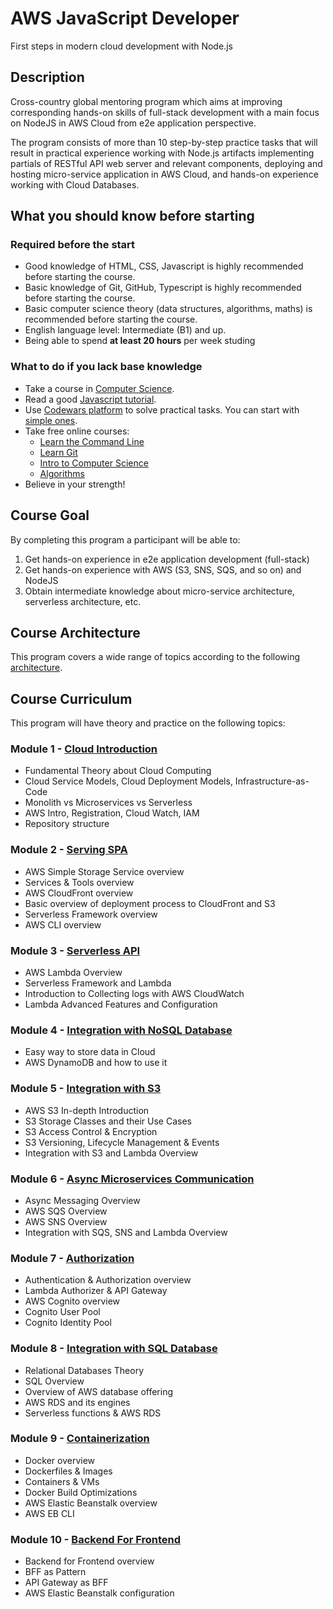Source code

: # AWS JavaScript Developer
First steps in modern cloud development with Node.js

## Description

Cross-country global mentoring program which aims at improving corresponding hands-on skills of full-stack development with a main focus on NodeJS in AWS Cloud from e2e application perspective.

The program consists of more than 10 step-by-step practice tasks that will result in practical experience working with Node.js artifacts implementing partials of RESTful API web server and relevant components, deploying and hosting micro-service application in AWS Cloud, and hands-on experience working with Cloud Databases.

## What you should know before starting

### Required before the start

- Good knowledge of HTML, CSS, Javascript is highly recommended before starting the course.
- Basic knowledge of Git, GitHub, Typescript is highly recommended before starting the course.
- Basic computer science theory (data structures, algorithms, maths) is recommended before starting the course.
- English language level: Intermediate (B1) and up.
- Being able to spend **at least 20 hours** per week studing

### What to do if you lack base knowledge

- Take a course in [Computer Science](https://rkhaslarov.github.io/computer-science-introduction).
- Read a good [Javascript tutorial](https://javascript.info/).
- Use [Codewars platform](https://www.codewars.com/kata/search/javascript) to solve practical tasks. You can start with [simple ones](https://www.codewars.com/kata/search/javascript?q=&r%5B%5D=-8&beta=false).
- Take free online courses:
  - [Learn the Command Line](https://www.codecademy.com/learn/learn-the-command-line)
  - [Learn Git](https://www.codecademy.com/learn/learn-git)
  - [Intro to Computer Science](https://www.udacity.com/course/cs101)
  - [Algorithms](https://www.coursera.org/course/algs4partI)
- Believe in your strength!

## Course Goal

By completing this program a participant will be able to:

1. Get hands-on experience in e2e application development (full-stack)
2. Get hands-on experience with AWS (S3, SNS, SQS, and so on) and NodeJS
3. Obtain intermediate knowledge about micro-service architecture, serverless architecture, etc.

## Course Architecture

This program covers a wide range of topics according to the following [architecture](./Architecture.pdf).

## Course Curriculum

This program will have theory and practice on the following topics:

### Module 1 - [Cloud Introduction](./01_cloud_introduction/README.md)
- Fundamental Theory about Cloud Computing
- Cloud Service Models, Cloud Deployment Models, Infrastructure-as-Code
- Monolith vs Microservices vs Serverless
- AWS Intro, Registration, Cloud Watch, IAM
- Repository structure

### Module 2 - [Serving SPA](./02_serving_spa/README.md)
- AWS Simple Storage Service overview
- Services & Tools overview
- AWS CloudFront overview
- Basic overview of deployment process to CloudFront and S3
- Serverless Framework overview
- AWS CLI overview

### Module 3 - [Serverless API](./03_serverless_api/README.md)
- AWS Lambda Overview
- Serverless Framework and Lambda 
- Introduction to Collecting logs with AWS CloudWatch
- Lambda Advanced Features and Configuration

### Module 4 - [Integration with NoSQL Database](04_integration_with_nosql_database/README.md)
- Easy way to store data in Cloud
- AWS DynamoDB and how to use it

### Module 5 - [Integration with S3](./05_integration_with_s3/README.md)
- AWS S3 In-depth Introduction
- S3 Storage Classes and their Use Cases
- S3 Access Control & Encryption
- S3 Versioning, Lifecycle Management & Events
- Integration with S3 and Lambda Overview

### Module 6 - [Async Microservices Communication](./06_async_microservices_communication/README.md)
- Async Messaging Overview
- AWS SQS Overview
- AWS SNS Overview
- Integration with SQS, SNS and Lambda Overview

### Module 7 - [Authorization](./07_authorization/README.md)
- Authentication & Authorization overview
- Lambda Authorizer & API Gateway
- AWS Cognito overview
- Cognito User Pool
- Cognito Identity Pool

### Module 8 - [Integration with SQL Database](./08_integration_with_sql_database/README.md)
- Relational Databases Theory
- SQL Overview
- Overview of AWS database offering
- AWS RDS and its engines
- Serverless functions & AWS RDS

### Module 9 - [Containerization](09_containerization/README.md)
- Docker overview
- Dockerfiles & Images
- Containers & VMs
- Docker Build Optimizations
- AWS Elastic Beanstalk overview
- AWS EB CLI

### Module 10 - [Backend For Frontend](10_backend_for_frontend/README.md)
- Backend for Frontend overview
- BFF as Pattern
- API Gateway as BFF
- AWS Elastic Beanstalk configuration
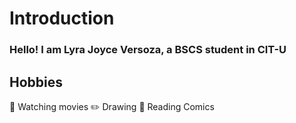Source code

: # Introduction
### Hello! I am Lyra Joyce Versoza, a BSCS student in CIT-U

## Hobbies
🍿 Watching movies 
✏️ Drawing
📖 Reading Comics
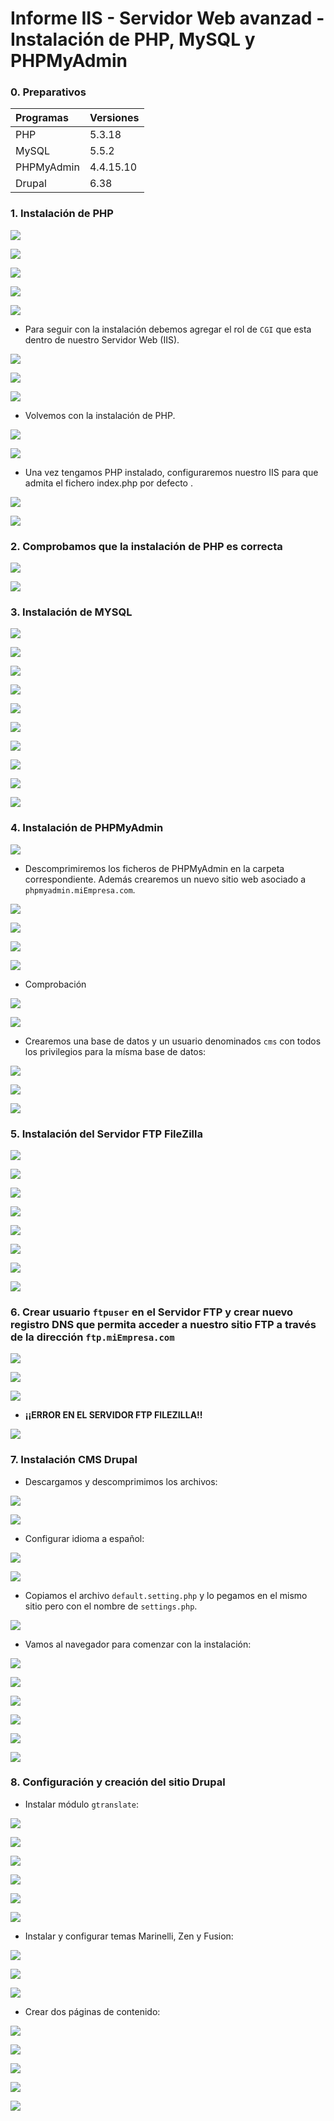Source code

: # **Informe IIS - Servidor Web avanzad - Instalación de PHP, MySQL y PHPMyAdmin**

### **0. Preparativos**

| Programas       | Versiones      |
| :------------- | :------------- |
| PHP      | 5.3.18       |
| MySQL    | 5.5.2        |
| PHPMyAdmin  | 4.4.15.10         |
| Drupal      | 6.38 |

### **1. Instalación de PHP**

![](img/009.png)

![](img/010.png)

![](img/011.png)

![](img/012.png)

![](img/013.png)

- Para seguir con la instalación debemos agregar el rol de ``CGI`` que esta dentro de nuestro Servidor Web (IIS).

![](img/014.png)

![](img/015.png)

![](img/016.png)

- Volvemos con la instalación de PHP.

![](img/017.png)

![](img/018.png)

- Una vez tengamos PHP instalado, configuraremos nuestro IIS para que admita el fichero index.php por defecto .

![](img/064.png)

![](img/019.png)

### **2. Comprobamos que la instalación de PHP es correcta**

![](img/020.png)

![](img/021.png)

### **3. Instalación de MYSQL**

![](img/039.png)

![](img/040.png)

![](img/041.png)

![](img/042.png)

![](img/043.png)

![](img/044.png)

![](img/045.png)

![](img/046.png)

![](img/047.png)

![](img/048.png)

### **4. Instalación de PHPMyAdmin**

![](img/065.png)

- Descomprimiremos los ficheros de PHPMyAdmin en la carpeta correspondiente. Además crearemos un nuevo sitio web asociado a `phpmyadmin.miEmpresa.com`.

![](img/037.png)

![](img/036.png)

![](img/051.png)

![](img/050.png)

- Comprobación

![](img/052.png)

![](img/053.png)

- Crearemos una base de datos y un usuario denominados `cms` con todos los privilegios para la mísma base de datos:

![](img/069.png)

![](img/070.png)

![](img/075.png)

### **5. Instalación del Servidor FTP FileZilla**

![](img/054.png)

![](img/055.png)

![](img/056.png)

![](img/057.png)

![](img/058.png)

![](img/066.png)

![](img/060.png)

![](img/067.png)

### **6. Crear usuario `ftpuser` en el Servidor FTP y crear nuevo  registro DNS que permita acceder a nuestro sitio FTP a través de la dirección ``ftp.miEmpresa.com``**

![](img/063.png)

![](img/068.png)

![](img/062.png)

- **¡¡ERROR EN EL SERVIDOR FTP FILEZILLA!!**

![](img/102.png)

### **7. Instalación CMS Drupal**

- Descargamos y descomprimimos los archivos:

![](img/076.png)

![](img/077.png)

- Configurar idioma a español:

![](img/082.png)

![](img/083.png)

- Copiamos el archivo `default.setting.php` y lo pegamos en el mismo sitio pero con el nombre de  `settings.php`.

![](img/103.png)

- Vamos al navegador para comenzar con la instalación:

![](img/084.png)

![](img/085.png)

![](img/086.png)

![](img/087.png)

![](img/088.png)

![](img/089.png)

### **8. Configuración y creación del sitio Drupal**

- Instalar módulo `gtranslate`:

![](img/079.png)

![](img/081.png)

![](img/091.png)

![](img/092.png)

![](img/093.png)

![](img/104.png)

- Instalar y configurar temas Marinelli, Zen y Fusion:

![](img/094.png)

![](img/095.png)

![](img/097.png)

- Crear dos páginas de contenido:

![](img/098.png)

![](img/099.png)

![](img/100.png)

![](img/101.png)

![](img/105.png)
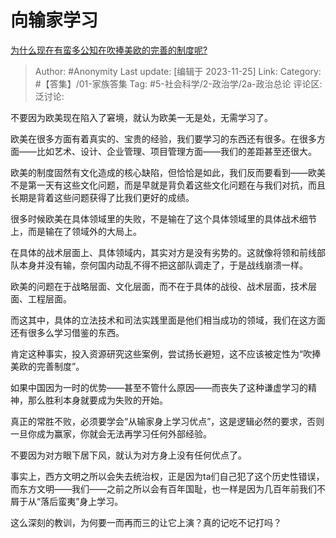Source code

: # 向输家学习
[为什么现在有蛮多公知在吹捧美欧的完善的制度呢?](https://www.zhihu.com/question/631269391/answer/3302280313)

> Author: #Anonymity
> Last update: [编辑于 2023-11-25]
> Link:
> Category: #【答集】/01-家族答集
> Tag: #5-社会科学/2-政治学/2a-政治总论
> 评论区:
> 泛讨论:

不要因为欧美现在陷入了窘境，就认为欧美一无是处，无需学习了。

欧美在很多方面有着真实的、宝贵的经验，我们要学习的东西还有很多。在很多方面——比如艺术、设计、企业管理、项目管理方面——我们的差距甚至还很大。

欧美的制度固然有文化造成的核心缺陷，但恰恰是如此，我们反而要看到——欧美不是第一天有这些文化问题，而是早就是背负着这些文化问题在与我们对抗，而且长期是背着这些问题获得了比我们更好的成绩。

很多时候欧美在具体领域里的失败，不是输在了这个具体领域里的具体战术细节上，而是输在了领域外的大局上。

在具体的战术层面上、具体领域内，其实对方是没有劣势的。这就像将领和前线部队本身并没有输，奈何国内动乱不得不把这部队调走了，于是战线崩溃一样。

欧美的问题在于战略层面、文化层面，而不在于具体的战役、战术层面，技术层面、工程层面。

而这其中，具体的立法技术和司法实践里面是他们相当成功的领域，我们在这方面还有很多么学习借鉴的东西。

肯定这种事实，投入资源研究这些案例，尝试扬长避短，这不应该被定性为“吹捧美欧的完善制度”。

如果中国因为一时的优势——甚至不管什么原因——而丧失了这种谦虚学习的精神，那么胜利本身就要成为失败的开始。

真正的常胜不败，必须要学会“从输家身上学习优点”，这是逻辑必然的要求，否则一旦你成为赢家，你就会无法再学习任何外部经验。

不要因为对方眼下居下风，就认为对方身上没有任何优点了。

事实上，西方文明之所以会失去统治权，正是因为ta们自己犯了这个历史性错误，而东方文明——我们——之前之所以会有百年国耻，也一样是因为几百年前我们不屑于从“落后蛮夷”身上学习。

这么深刻的教训，为何要一而再而三的让它上演？真的记吃不记打吗？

+ + + + +

Your instructions: Above are the records; repeat their lines from the first through the line containing "### Required before the start", and leave out each picture.

Task solution:
Source code

: # AWS JavaScript Developer
First steps in modern cloud development with Node.js

## Description

Cross-country global mentoring program which aims at improving corresponding hands-on skills of full-stack development with a main focus on NodeJS in AWS Cloud from e2e application perspective.

The program consists of more than 10 step-by-step practice tasks that will result in practical experience working with Node.js artifacts implementing partials of RESTful API web server and relevant components, deploying and hosting micro-service application in AWS Cloud, and hands-on experience working with Cloud Databases.

## What you should know before starting

### Required before the start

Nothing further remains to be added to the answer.